Osteoporosis is characterized by a decrease in bone mass as well as a deterioration of the bone architecture resulting in an increased risk of fracture. The disease is multifactorial, and it depends on environmental and genetic factors. Twin studies have shown that genetic factors account for 60-80% of the variance in bone mineral density, the best predictor of the risk of osteoporosis. There are different approaches to identify these genetic factors. Linkage studies in human and experimental animals have defined multiple loci that regulate bone mass but most of the genes responsible for this effect remain to be defined. The 11q12-13 locus was the first that was linked to bone mineral density of the young female and special bone diseases like high bone mass syndrome and osteoporosis-pseudoglioma syndrome. Both diseases appear to be in association with LDL receptor-related protein 5 gene mutation. The effect of LDL receptor-related protein 5 on bone metabolism had not been known only genetic methods suggested it. The effect of LRP5 in osteoporosis pathogenesis requires more investigation. Association and linkage studies have been performed in order to identify candidate genes in the pathogenesis of osteoporosis. Vitamin D receptor gene was the first candidate, however its effect is controversial. Other candidates, such as insulin like growth factor, interleukin-6, estrogen receptor alpha, transforming growth factor beta show no or small effect on bone mineral density or fracture frequency. To date only Sp1 polymorphism of collagen gene seems to have a consistent effect on bone fragility. The improved understanding of osteoporosis genetics should lead to better diagnosis of this disease and new treatment and prevention strategies.
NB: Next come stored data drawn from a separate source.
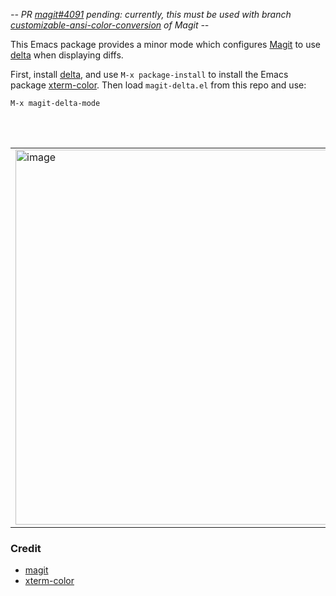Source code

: *-- PR  [magit#4091](https://github.com/magit/magit/pull/4091) pending: currently, this must be used with branch [customizable-ansi-color-conversion](https://github.com/dandavison/magit/tree/customizable-ansi-color-conversion) of Magit --*

This Emacs package provides a minor mode which configures [Magit](https://github.com/magit/magit) to use [delta](https://github.com/dandavison/delta) when displaying diffs.

First, install [delta](https://github.com/dandavison/delta), and use `M-x package-install` to install the Emacs package [xterm-color](https://github.com/atomontage/xterm-color). Then load `magit-delta.el` from this repo and use:

```
M-x magit-delta-mode
```

<br>
<br>
<table><tr><td>
  <img width=600px src="https://user-images.githubusercontent.com/52205/80056404-23745500-84f2-11ea-9ecd-832376faf2f1.png" alt="image" />
</td></tr></table>


### Credit
- [magit](https://github.com/magit/magit)
- [xterm-color](https://github.com/atomontage/xterm-color)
骨质疏松症的特征是骨量减少以及骨结构恶化,导致骨折风险增加。该疾病是多因素的,取决于环境和遗传因素。双胞胎研究表明,遗传因素占骨矿物质密度变异的60 - 80%,而骨矿物质密度是骨质疏松症风险的最佳预测指标。有不同的方法来识别这些遗传因素。在人类和实验动物中进行的连锁研究已经确定了多个调节骨量的基因座,但大多数导致这种效应的基因仍有待确定。11q12 - 13基因座是第一个与年轻女性的骨矿物质密度以及高骨量综合征和骨质疏松 - 假性胶质瘤综合征等特殊骨病相关联的基因座。这两种疾病似乎都与低密度脂蛋白受体相关蛋白5基因突变有关。低密度脂蛋白受体相关蛋白5对骨代谢的影响此前并不清楚,只是遗传方法提示了这种关联。LRP5在骨质疏松症发病机制中的作用需要更多的研究。为了确定骨质疏松症发病机制中的候选基因,已经进行了关联研究和连锁研究。维生素D受体基因是第一个候选基因,但其作用存在争议。其他候选基因,如胰岛素样生长因子、白细胞介素 - 6、雌激素受体α、转化生长因子β,对骨矿物质密度或骨折频率没有影响或影响较小。迄今为止,只有胶原蛋白基因的Sp1多态性似乎对骨脆性有一致的影响。对骨质疏松症遗传学的深入了解应该会带来对该疾病更好的诊断以及新的治疗和预防策略。